Most of those who fell away fit into a similar pattern. On one hand, they resented the repressive narrowness of their upbringings, but they also appreciated the many good aspects. Their main problem was in the world of ideas: no longer were they protected, sheltered children, reading the religious propaganda of Hannah More or Thomas Bowdler's expurgated editions of Shakespeare. They were now thinking adults in the real world, exposed to the ideas of atheists, agnostics, occultist, and sexual revolutionaries. Their parents and their churches hadn't provided answers to such objections to their faith. Nor had they trained their children in the critical thinking skills needed to contrast biblical and other worldviews, which would have enabled them to find answers for themselves. The result was a severe "conversion crisis," but this time a conversion away from the Christian faith to atheism or agnosticism.
Many of them agonized deeply over their loss of faith. It was as though they had been robbed.
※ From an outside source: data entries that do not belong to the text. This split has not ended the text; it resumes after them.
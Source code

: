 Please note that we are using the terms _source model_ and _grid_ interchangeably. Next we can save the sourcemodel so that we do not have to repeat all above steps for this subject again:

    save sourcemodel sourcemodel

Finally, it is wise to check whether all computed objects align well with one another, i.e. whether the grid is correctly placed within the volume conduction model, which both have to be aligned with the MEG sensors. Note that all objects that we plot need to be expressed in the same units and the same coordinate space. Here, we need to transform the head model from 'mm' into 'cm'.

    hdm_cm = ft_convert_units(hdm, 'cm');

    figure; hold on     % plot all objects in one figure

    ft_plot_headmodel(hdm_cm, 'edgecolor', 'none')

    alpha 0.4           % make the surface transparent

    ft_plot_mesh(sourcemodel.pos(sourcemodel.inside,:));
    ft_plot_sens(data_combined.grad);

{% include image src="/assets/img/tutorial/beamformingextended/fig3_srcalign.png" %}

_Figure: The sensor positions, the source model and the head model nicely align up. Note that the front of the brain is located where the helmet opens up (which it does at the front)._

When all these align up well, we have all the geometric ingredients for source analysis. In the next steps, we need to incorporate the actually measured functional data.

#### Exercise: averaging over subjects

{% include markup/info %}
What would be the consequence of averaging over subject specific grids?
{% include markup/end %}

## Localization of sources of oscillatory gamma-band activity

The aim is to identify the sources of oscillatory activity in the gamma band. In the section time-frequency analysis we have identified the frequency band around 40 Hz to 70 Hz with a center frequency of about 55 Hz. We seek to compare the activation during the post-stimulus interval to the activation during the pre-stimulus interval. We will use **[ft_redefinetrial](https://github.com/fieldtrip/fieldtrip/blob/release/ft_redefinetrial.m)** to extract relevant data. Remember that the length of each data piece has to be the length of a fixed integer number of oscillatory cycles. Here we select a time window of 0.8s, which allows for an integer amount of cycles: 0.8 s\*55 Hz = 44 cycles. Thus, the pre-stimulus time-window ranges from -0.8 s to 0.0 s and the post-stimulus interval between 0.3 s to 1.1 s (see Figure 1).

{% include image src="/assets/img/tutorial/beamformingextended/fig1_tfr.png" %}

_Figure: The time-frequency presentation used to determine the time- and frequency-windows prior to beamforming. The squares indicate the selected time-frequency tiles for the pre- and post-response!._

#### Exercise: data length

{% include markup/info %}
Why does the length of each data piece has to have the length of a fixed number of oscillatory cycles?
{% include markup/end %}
They loved God and wished with all their hearts that they could still believe in him, but the evidence before them tore their faith away. Many held onto as much of their godly past as possible, trying to salvage the strong sense of morality, duty, hard work, and self-control, but without the God who had given them those qualities in the first place. One of them [Sir James Fitzjames Stephen] summed it up this way in 1873: "Let us dream no dreams and tell no lies, but go our way, wherever it may lead, with our eyes open and our heads raised."[1] There is bravery and integrity in this statement, together with a horrible sense of the tragic. It is the practical creed of a man who had once known and loved God, but had lost all faith and was facing his short life alone and abandoned in a now empty universe.
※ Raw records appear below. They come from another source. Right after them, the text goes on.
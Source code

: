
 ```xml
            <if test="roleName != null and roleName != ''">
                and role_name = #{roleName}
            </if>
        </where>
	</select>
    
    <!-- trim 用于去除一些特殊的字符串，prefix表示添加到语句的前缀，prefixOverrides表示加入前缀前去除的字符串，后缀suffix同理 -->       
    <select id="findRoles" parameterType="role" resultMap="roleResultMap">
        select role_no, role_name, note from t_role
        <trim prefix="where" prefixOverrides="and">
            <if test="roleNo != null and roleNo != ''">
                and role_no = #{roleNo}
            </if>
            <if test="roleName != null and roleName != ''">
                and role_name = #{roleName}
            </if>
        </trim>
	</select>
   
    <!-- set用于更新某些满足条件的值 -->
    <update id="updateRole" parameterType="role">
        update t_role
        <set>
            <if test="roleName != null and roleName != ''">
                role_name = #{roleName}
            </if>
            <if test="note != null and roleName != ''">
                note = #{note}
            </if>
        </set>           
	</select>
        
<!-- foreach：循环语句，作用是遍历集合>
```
The story of the great author George Eliot (the pen name of Mary Ann Evans) was quite depressing. She was raised an Evangelical and loved God with all her heart but unfortunately, she hadn't learned to love God with her mind. Her hero was the great Christian political reformer William Wilberforce and at age 19 she wrote, "Oh that I might be made as useful in my lowly and obscure station as he [Wilberforce] was in the exalted one assigned to him."[2] In a letter to a friend she wrote that she would be happy if she only listend to worship songs for the rest of her life. However, not all was well. Bradley notes that, "Three years later she rejected Christianity in a conversion which was almost as cataclysmic as those which had brought others to vital religion."[3]
[1] Bradley, Ian C. The Call to Seriousness: The Evangelical Impact of the Victorians. (New York: MacMillan publishing Company, 1976) p. 200.
[2] Ibid, p. 199.
[3] Ibid.
The portrait, George Eliot at 30 by François D'Albert Durade, is in the public domain.
Next week, we will look more into the details of George Eliot's "conversion." The thesis of this article is very relavent today. As I observe the church, it seems to me that we are losing ground in the battle of ideas. This is not because Christianity does not have adequate defenses against the onlsaught of our postmodern, entertainment-driven culture, but because many seek to retreat from the battle. When we do this to the point of completely secluding our children from ideas contrary to our faith, they will be ill-equipped to confront them when they leave the home. It is also the heart of why we have chosen to use the Biblical Principle Approach in our homeschool.